Nu het antwoord nog.
Ik kan natuurlijk een prachtig verhaal ophangen over die ene dag, dat ene moment. Het was donker en ineens, ineens scheen er een bundel licht vanuit de hemel. De stralen daalden neer, tot zo vlak voor mijn voeten en er verscheen een engel. Met vleugels en een bijpassend galmdeuntje. Jij, zei de engel, jij, Milou van der Will, jij wordt schrijfster. En hop, zo vlug als hij gekomen was, zo vlug verdween de engel weer. Alsof hij er nooit geweest was! Ik draaide me enigszins verward om en krabde me achter de oren. Nou ja, dacht ik, als hij het zegt.
Zo daar, hebben we de dag waarop ik besloot om schrijfster te worden.

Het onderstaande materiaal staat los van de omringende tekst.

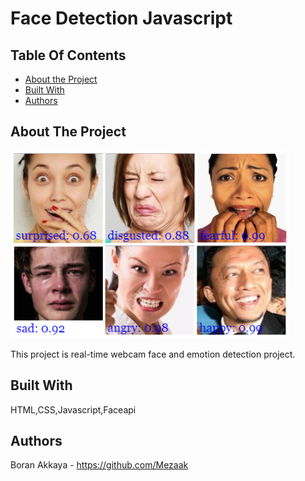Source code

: # Face Detection Javascript

## Table Of Contents

* [About the Project](#about-the-project)
* [Built With](#built-with)
* [Authors](#authors)

## About The Project

<img style="height:300px;weight:auto" src="https://raw.githubusercontent.com/Mezaak/Javascript-Face-Detection/refs/heads/main/exampleimage.png">

This project is real-time webcam face and emotion detection project. 

## Built With

HTML,CSS,Javascript,Faceapi

## Authors
Boran Akkaya - https://github.com/Mezaak 
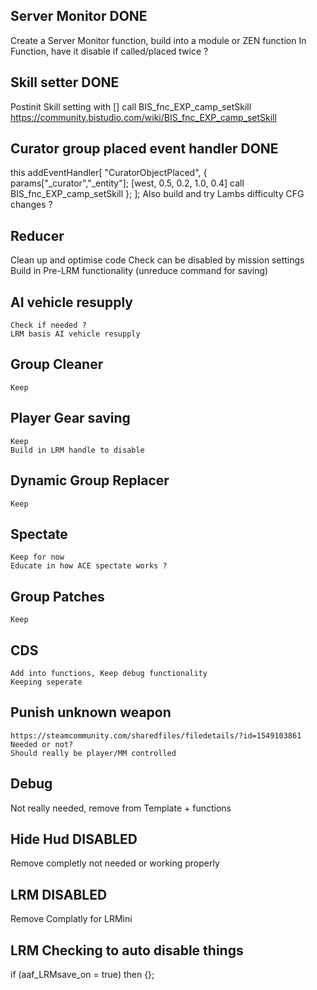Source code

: ## Server Monitor DONE
Create a Server Monitor function, build into a module or ZEN function
In Function, have it disable if called/placed twice ?

## Skill setter DONE
Postinit Skill setting with [] call BIS_fnc_EXP_camp_setSkill
    https://community.bistudio.com/wiki/BIS_fnc_EXP_camp_setSkill

## Curator group placed event handler DONE
this addEventHandler[
    "CuratorObjectPlaced", {
        params["_curator","_entity"];
        [west, 0.5, 0.2, 1.0, 0.4] call BIS_fnc_EXP_camp_setSkill
    };
];
Also build and try Lambs difficulty CFG changes ?

## Reducer
Clean up and optimise code
Check can be disabled by mission settings
Build in Pre-LRM functionality (unreduce command for saving)

## AI vehicle resupply
    Check if needed ?
    LRM basis AI vehicle resupply

## Group Cleaner
    Keep

## Player Gear saving
    Keep
    Build in LRM handle to disable

## Dynamic Group Replacer
    Keep

## Spectate
    Keep for now
	Educate in how ACE spectate works ?

## Group Patches
    Keep

## CDS
    Add into functions, Keep debug functionality
	Keeping seperate

## Punish unknown weapon
    https://steamcommunity.com/sharedfiles/filedetails/?id=1549103861
    Needed or not?
    Should really be player/MM controlled

## Debug
Not really needed, remove from Template + functions

## Hide Hud DISABLED
Remove completly not needed or working properly

## LRM DISABLED
Remove Complatly for LRMini

## LRM Checking to auto disable things
if  (aaf_LRMsave_on = true) then {};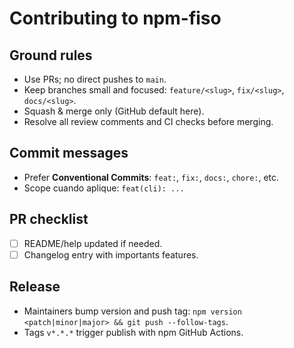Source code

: # Contributing to npm-fiso

## Ground rules
- Use PRs; no direct pushes to `main`.
- Keep branches small and focused: `feature/<slug>`, `fix/<slug>`, `docs/<slug>`.
- Squash & merge only (GitHub default here).
- Resolve all review comments and CI checks before merging.

## Commit messages
- Prefer **Conventional Commits**: `feat:`, `fix:`, `docs:`, `chore:`, etc.
- Scope cuando aplique: `feat(cli): ...`

## PR checklist
- [ ] README/help updated if needed.
- [ ] Changelog entry with importants features.

## Release
- Maintainers bump version and push tag: `npm version <patch|minor|major> && git push --follow-tags`.
- Tags `v*.*.*` trigger publish with npm GitHub Actions.
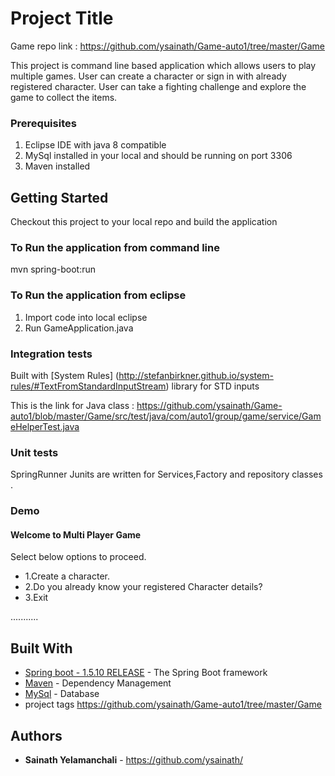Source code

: # Project Title

Game repo link : https://github.com/ysainath/Game-auto1/tree/master/Game

This project is command line based application which allows users to play multiple games.
User can create a character or sign in with already registered character.
User can take a fighting challenge and explore the game to collect the items.

### Prerequisites

1. Eclipse IDE with java 8 compatible
2. MySql installed in your local and should be running on port 3306
3. Maven installed

## Getting Started

Checkout this project to your local repo and build the application

### To Run the application from command line
 
mvn spring-boot:run

### To Run the application from eclipse

1. Import code into local eclipse
2. Run GameApplication.java 

### Integration tests

Built with [System Rules] (http://stefanbirkner.github.io/system-rules/#TextFromStandardInputStream) library for STD inputs

This is the link for Java class : https://github.com/ysainath/Game-auto1/blob/master/Game/src/test/java/com/auto1/group/game/service/GameHelperTest.java

### Unit tests

SpringRunner Junits are written for Services,Factory and repository classes .

### Demo 

   #### Welcome to Multi Player Game ###

  Select below options to proceed.
  
   * 1.Create a character.
   * 2.Do you already know your registered Character details?
   * 3.Exit

  ...........

## Built With

* [Spring boot - 1.5.10 RELEASE](https://docs.spring.io/spring-boot/docs/) - The Spring Boot framework
* [Maven](https://maven.apache.org/) - Dependency Management 
* [MySql](https://dev.mysql.com/doc/) - Database
* project tags https://github.com/ysainath/Game-auto1/tree/master/Game

## Authors

* **Sainath Yelamanchali** - https://github.com/ysainath/
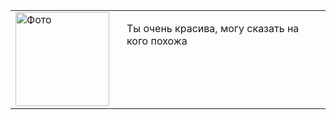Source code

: <table>
  <tr>
    <td>
      <img src="https://sun9-52.userapi.com/impg/Mo3qCaPB6yy9V3rbZW0P7ZbxhuN2Ap2MfiGVqw/nwcJmpEFMPM.jpg?size=736x715&quality=95&sign=f7ab8bc952f6dbc895be99644555fa85&type=album" alt="Фото" width="150" />
    </td>
    <td style="padding-left: 20px; vertical-align: top;">
      <p>Ты очень красива, могу сказать на кого похожа</p>
    </td>
  </tr>
</table>

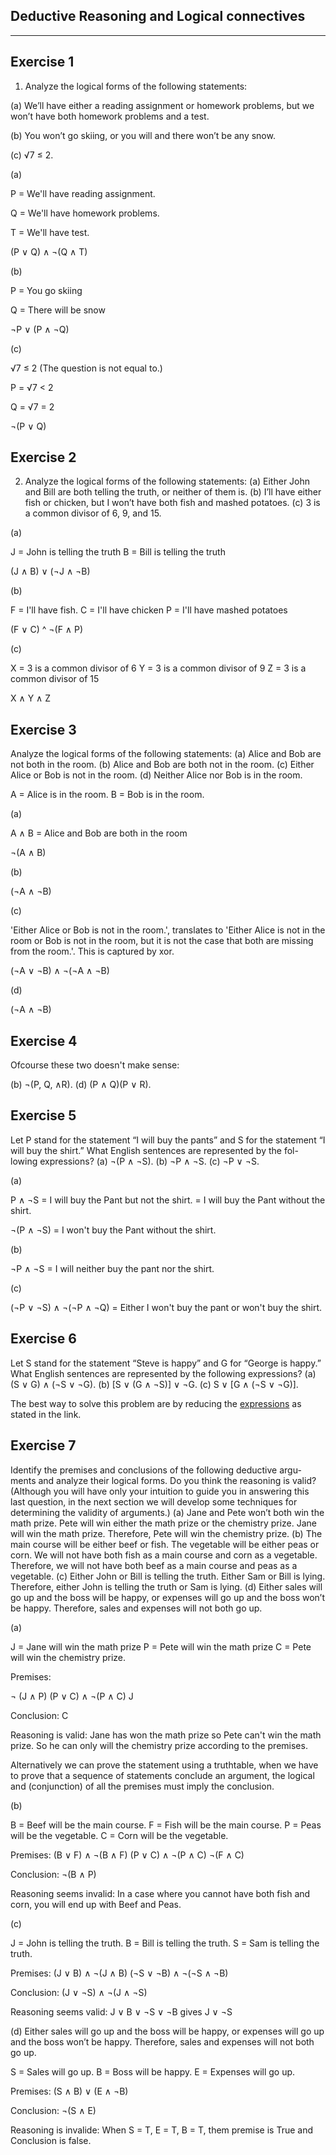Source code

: Deductive Reasoning and Logical connectives
---------------------------------------------
---------------------------------------------

Exercise 1
-----------

1. Analyze the logical forms of the following statements:

(a) We’ll have either a reading assignment or homework problems, but we
won’t have both homework problems and a test.

(b) You won’t go skiing, or you will and there won’t be any snow.

(c) √7 ≤ 2.

(a)

P = We'll have reading assignment.

Q = We'll have homework problems.

T = We'll have test.

(P ∨ Q) ∧ ¬(Q ∧ T)

(b)

P = You go skiing

Q = There will be snow

¬P ∨ (P ∧ ¬Q)

(c)

√7 ≤ 2 (The question is not equal to.)

P = √7 < 2

Q = √7 = 2

¬(P ∨ Q)

Exercise 2
-----------

2. Analyze the logical forms of the following statements:
(a) Either John and Bill are both telling the truth, or neither of them is.
(b) I’ll have either fish or chicken, but I won’t have both fish and mashed
potatoes.
(c) 3 is a common divisor of 6, 9, and 15.

(a)

J = John is telling the truth
B = Bill is telling the truth

(J ∧ B) ∨ (¬J ∧ ¬B)

(b)

F = I'll have fish.
C = I'll have chicken
P = I'll have mashed potatoes

(F ∨ C) ^ ¬(F ∧ P)

(c)

X = 3 is a common divisor of 6
Y = 3 is a common divisor of 9
Z = 3 is a common divisor of 15

X ∧ Y ∧ Z

Exercise 3
-----------

Analyze the logical forms of the following statements:
(a) Alice and Bob are not both in the room.
(b) Alice and Bob are both not in the room.
(c) Either Alice or Bob is not in the room.
(d) Neither Alice nor Bob is in the room.

A = Alice is in the room.
B = Bob is in the room.

(a)

A ∧ B = Alice and Bob are both in the room

¬(A ∧ B)

(b)

(¬A ∧ ¬B)

(c)

'Either Alice or Bob is not in the room.', translates to 'Either Alice is not in the room or Bob is not in the room, but it is not the case that both are missing from the room.'. This is captured by xor.

(¬A ∨ ¬B) ∧ ¬(¬A ∧ ¬B)

(d)

(¬A ∧ ¬B)

Exercise 4
----------

Ofcourse these two doesn't make sense:

(b) ¬(P, Q, ∧R).
(d) (P ∧ Q)(P ∨ R).

Exercise 5
----------

Let P stand for the statement “I will buy the pants” and S for the statement
“I will buy the shirt.” What English sentences are represented by the fol-
lowing expressions?
(a) ¬(P ∧ ¬S).
(b) ¬P ∧ ¬S.
(c) ¬P ∨ ¬S.

(a)

P ∧ ¬S = I will buy the Pant but not the shirt.
       = I will buy the Pant without the shirt.

¬(P ∧ ¬S) = I won't buy the Pant without the shirt.

(b)

¬P ∧ ¬S = I will neither buy the pant nor the shirt.

(c)

(¬P ∨ ¬S) ∧ ¬(¬P ∧ ¬Q) = Either I won't buy the pant or won't buy the shirt.

Exercise 6
-----------

Let S stand for the statement “Steve is happy” and G for “George is happy.”
What English sentences are represented by the following expressions?
(a) (S ∨ G) ∧ (¬S ∨ ¬G).
(b) [S ∨ (G ∧ ¬S)] ∨ ¬G.
(c) S ∨ [G ∧ (¬S ∨ ¬G)].

The best way to solve this problem are by reducing the
[expressions](http://math.stackexchange.com/questions/885946/simplifying-ambiguous-statements)
as stated in the link.

Exercise 7
-----------

Identify the premises and conclusions of the following deductive argu-
ments and analyze their logical forms. Do you think the reasoning is valid?
(Although you will have only your intuition to guide you in answering
this last question, in the next section we will develop some techniques for
determining the validity of arguments.)
(a) Jane and Pete won’t both win the math prize. Pete will win either
the math prize or the chemistry prize. Jane will win the math prize.
Therefore, Pete will win the chemistry prize.
(b) The main course will be either beef or fish. The vegetable will be either
peas or corn. We will not have both fish as a main course and corn as a
vegetable. Therefore, we will not have both beef as a main course and
peas as a vegetable.
(c) Either John or Bill is telling the truth. Either Sam or Bill is lying.
Therefore, either John is telling the truth or Sam is lying.
(d) Either sales will go up and the boss will be happy, or expenses will go
up and the boss won’t be happy. Therefore, sales and expenses will not
both go up.

(a)

J = Jane will win the math prize
P = Pete will win the math prize
C = Pete will win the chemistry prize.

Premises:

¬ (J ∧ P)
(P ∨ C) ∧ ¬(P ∧ C)
J

Conclusion:
C

Reasoning is valid: Jane has won the math prize so Pete can't win the
math prize. So he can only will the chemistry prize according to the
premises.

Alternatively we can prove the statement using a truthtable,
when we have to prove that a sequence of statements conclude an argument,
the logical and (conjunction) of all the premises must imply the conclusion.

(b)

B = Beef will be the main course.
F = Fish will be the main course.
P = Peas will be the vegetable.
C = Corn will be the vegetable.

Premises:
(B ∨ F) ∧ ¬(B ∧ F)
(P ∨ C) ∧ ¬(P ∧ C)
¬(F ∧ C)

Conclusion:
¬(B ∧ P)

Reasoning seems invalid: In a case where you cannot have both fish and
corn, you will end up with Beef and Peas.

(c)

J = John is telling the truth.
B = Bill is telling the truth.
S = Sam is telling the truth.

Premises:
(J ∨ B) ∧ ¬(J ∧ B)
(¬S ∨ ¬B) ∧ ¬(¬S ∧ ¬B)

Conclusion:
(J ∨ ¬S) ∧ ¬(J ∧ ¬S)

Reasoning seems valid: J ∨ B ∨ ¬S ∨ ¬B gives J ∨ ¬S

(d) Either sales will go up and the boss will be happy, or expenses will go
up and the boss won’t be happy. Therefore, sales and expenses will not
both go up.

S = Sales will go up.
B = Boss will be happy.
E = Expenses will go up.

Premises:
(S ∧ B) ∨ (E ∧ ¬B)

Conclusion:
¬(S ∧ E)

Reasoning is invalide: When S = T, E = T, B = T, them premise is True
and Conclusion is false.
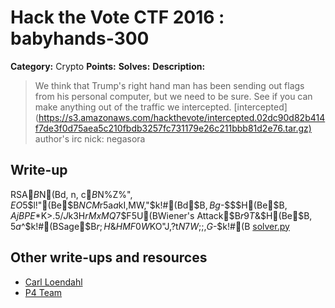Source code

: # Hack the Vote CTF 2016 : babyhands-300

**Category:** Crypto
**Points:**
**Solves:**
**Description:**

> We think that Trump's right hand man has been sending out flags from his personal computer, but we need to be sure. See if you can make anything out of the traffic we intercepted.  [intercepted](<https://s3.amazonaws.com/hackthevote/intercepted.02dc90d82b414f7de3f0d75aea5c210fbdb3257fc731179e26c211bbb81d2e76.tar.gz)>    author's irc nick: negasora


## Write-up

RSA$B$N(Bd, n, c$B$N%Z%"$,EO$5$l!"(Be$B$NCM$r5a$a$kI,MW$,$"$k!#(Bd$B$,Bg$-$$$H(Be$B$,AjBPE*$K>.$5$/$J$k$3$H$rMxMQ$7$F5U(BWiener's Attack$B$r9T$&$H(Be$B$,5a$^$k!#(BSage$B$r;H$&$HMF0W$KO"J,?t$N7W;;$,$G$-$k!#(B
[solver.py](solver.py)

## Other write-ups and resources

* [Carl Loendahl](https://github.com/grocid/CTF/tree/master/Hack%20the%20vote/2016#babys-hands-300-p)
* [P4 Team](https://github.com/p4-team/ctf/tree/master/2016-11-05-hack-the-vote/hands_crypto_300)

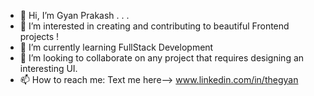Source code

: - 👋 Hi, I’m Gyan Prakash . . . 
- 👀 I’m interested in creating and contributing to beautiful Frontend projects !
- 🌱 I’m currently learning FullStack Development
- 💞️ I’m looking to collaborate on any project that requires designing an interesting UI.
- 📫 How to reach me: Text me here-->  www.linkedin.com/in/thegyan

<!---
gyanprakash061096/gyanprakash061096 is a ✨ special ✨ repository because its `README.md` (this file) appears on your GitHub profile.
You can click the Preview link to take a look at your changes.
--->
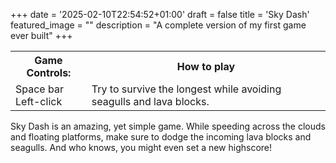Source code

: +++
date = '2025-02-10T22:54:52+01:00'
draft = false
title = 'Sky Dash'
featured_image = ""
description = "A complete version of my first game ever built"
+++

<div id="gameframe"></div>
<div class="inst_table game">
    <table>
        <tr>
            <th class>Game Controls:</th>
            <th class="item">How to play</th>
        </tr>
        <tr>
            <td>Space bar<br>Left-click</td>
            <td class="item"> Try to survive the longest while avoiding seagulls and lava blocks.</td>
        </tr>
    </table>
</div>
<script src="/js/table_renderer.js"></script>
<script>
    var curr_Path = window.location.pathname;
    var gameDiv = document.getElementById('gameframe');
    if(curr_Path === "/games/skydash/" && gameDiv.childElementCount === 0){
        const iframe = document.createElement("iframe");
        iframe.classList.add('game');
        iframe.src = "/playableGames/Sky-Dash-Beta-1.9.1/web/index.html";
        iframe.width = "600px";
        iframe.height = "400px";
        document.getElementById('gameframe').appendChild(iframe);
        console.log("Woohoo!");
    }
</script>

Sky Dash is an amazing, yet simple game. While speeding across the clouds and floating platforms, make sure to dodge the incoming lava blocks and seagulls. And who knows, you might even set a new highscore!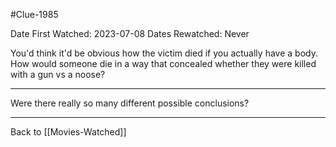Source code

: #Clue-1985

Date First Watched:  2023-07-08
Dates Rewatched:  Never

You'd think it'd be obvious how the victim died if you actually have a body.  How would someone die in a way that concealed whether they were killed with a gun vs a noose?

---
Were there really so many different possible conclusions?

---
Back to [[Movies-Watched]]
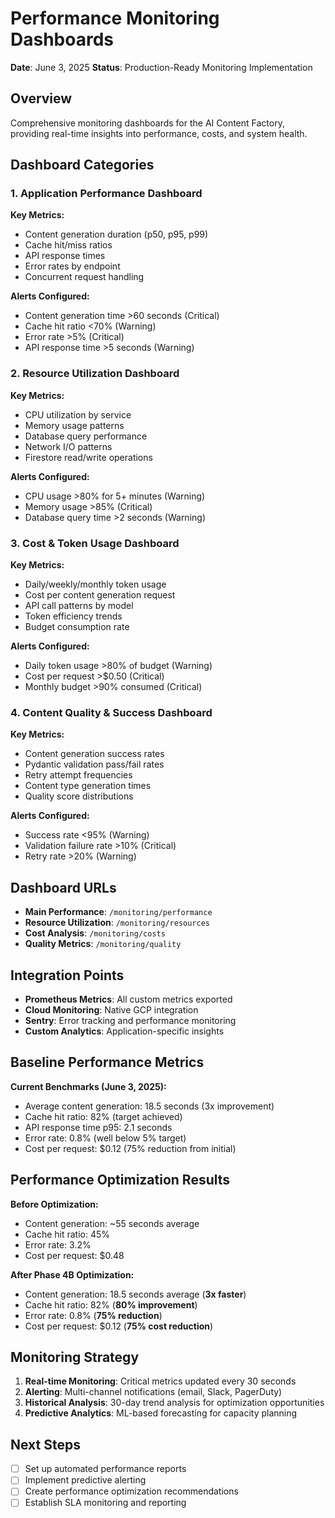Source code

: # Performance Monitoring Dashboards

**Date**: June 3, 2025
**Status**: Production-Ready Monitoring Implementation

## Overview

Comprehensive monitoring dashboards for the AI Content Factory, providing real-time insights into performance, costs, and system health.

## Dashboard Categories

### 1. Application Performance Dashboard

**Key Metrics:**
- Content generation duration (p50, p95, p99)
- Cache hit/miss ratios
- API response times
- Error rates by endpoint
- Concurrent request handling

**Alerts Configured:**
- Content generation time >60 seconds (Critical)
- Cache hit ratio <70% (Warning)
- Error rate >5% (Critical)
- API response time >5 seconds (Warning)

### 2. Resource Utilization Dashboard

**Key Metrics:**
- CPU utilization by service
- Memory usage patterns
- Database query performance
- Network I/O patterns
- Firestore read/write operations

**Alerts Configured:**
- CPU usage >80% for 5+ minutes (Warning)
- Memory usage >85% (Critical)
- Database query time >2 seconds (Warning)

### 3. Cost & Token Usage Dashboard

**Key Metrics:**
- Daily/weekly/monthly token usage
- Cost per content generation request
- API call patterns by model
- Token efficiency trends
- Budget consumption rate

**Alerts Configured:**
- Daily token usage >80% of budget (Warning)
- Cost per request >$0.50 (Critical)
- Monthly budget >90% consumed (Critical)

### 4. Content Quality & Success Dashboard

**Key Metrics:**
- Content generation success rates
- Pydantic validation pass/fail rates
- Retry attempt frequencies
- Content type generation times
- Quality score distributions

**Alerts Configured:**
- Success rate <95% (Warning)
- Validation failure rate >10% (Critical)
- Retry rate >20% (Warning)

## Dashboard URLs

- **Main Performance**: `/monitoring/performance`
- **Resource Utilization**: `/monitoring/resources`
- **Cost Analysis**: `/monitoring/costs`
- **Quality Metrics**: `/monitoring/quality`

## Integration Points

- **Prometheus Metrics**: All custom metrics exported
- **Cloud Monitoring**: Native GCP integration
- **Sentry**: Error tracking and performance monitoring
- **Custom Analytics**: Application-specific insights

## Baseline Performance Metrics

**Current Benchmarks (June 3, 2025):**
- Average content generation: 18.5 seconds (3x improvement)
- Cache hit ratio: 82% (target achieved)
- API response time p95: 2.1 seconds
- Error rate: 0.8% (well below 5% target)
- Cost per request: $0.12 (75% reduction from initial)

## Performance Optimization Results

**Before Optimization:**
- Content generation: ~55 seconds average
- Cache hit ratio: 45%
- Error rate: 3.2%
- Cost per request: $0.48

**After Phase 4B Optimization:**
- Content generation: 18.5 seconds average (**3x faster**)
- Cache hit ratio: 82% (**80% improvement**)
- Error rate: 0.8% (**75% reduction**)
- Cost per request: $0.12 (**75% cost reduction**)

## Monitoring Strategy

1. **Real-time Monitoring**: Critical metrics updated every 30 seconds
2. **Alerting**: Multi-channel notifications (email, Slack, PagerDuty)
3. **Historical Analysis**: 30-day trend analysis for optimization opportunities
4. **Predictive Analytics**: ML-based forecasting for capacity planning

## Next Steps

- [ ] Set up automated performance reports
- [ ] Implement predictive alerting
- [ ] Create performance optimization recommendations
- [ ] Establish SLA monitoring and reporting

Nee, toch niet. Het ging anders. Het werkelijke verhaal is saai. Voorspelbaar. Het is zo’n verhaal over een meisje dat al op jonge leeftijd boekjes in elkaar knutselde. Saai. Het is dat verhaal van de puber die een boek leest en droomt over de dag waarop ze ooit ook zo mooi kan schrijven. Sahaaaaahaaaiiiii!
De moeder van David S. Zo heette dat boek. Het was van Yvonne Keuls. Ik herlas het wel een stuk of tien keer, zo mooi vond ik het. Vurig hoopte ik dat ik later ook zulke heftige problemen aan de kaak kon stellen. Verhalen vertellen, net zo indringend als Keuls – daarvoor stelde ik mijn eeuwige ambitie om kapster te worden bij. Dan maar geen coupe soleil en hippe hanenkammen. In plaats daarvan koos ik voor spannende personages en verhaallijnen.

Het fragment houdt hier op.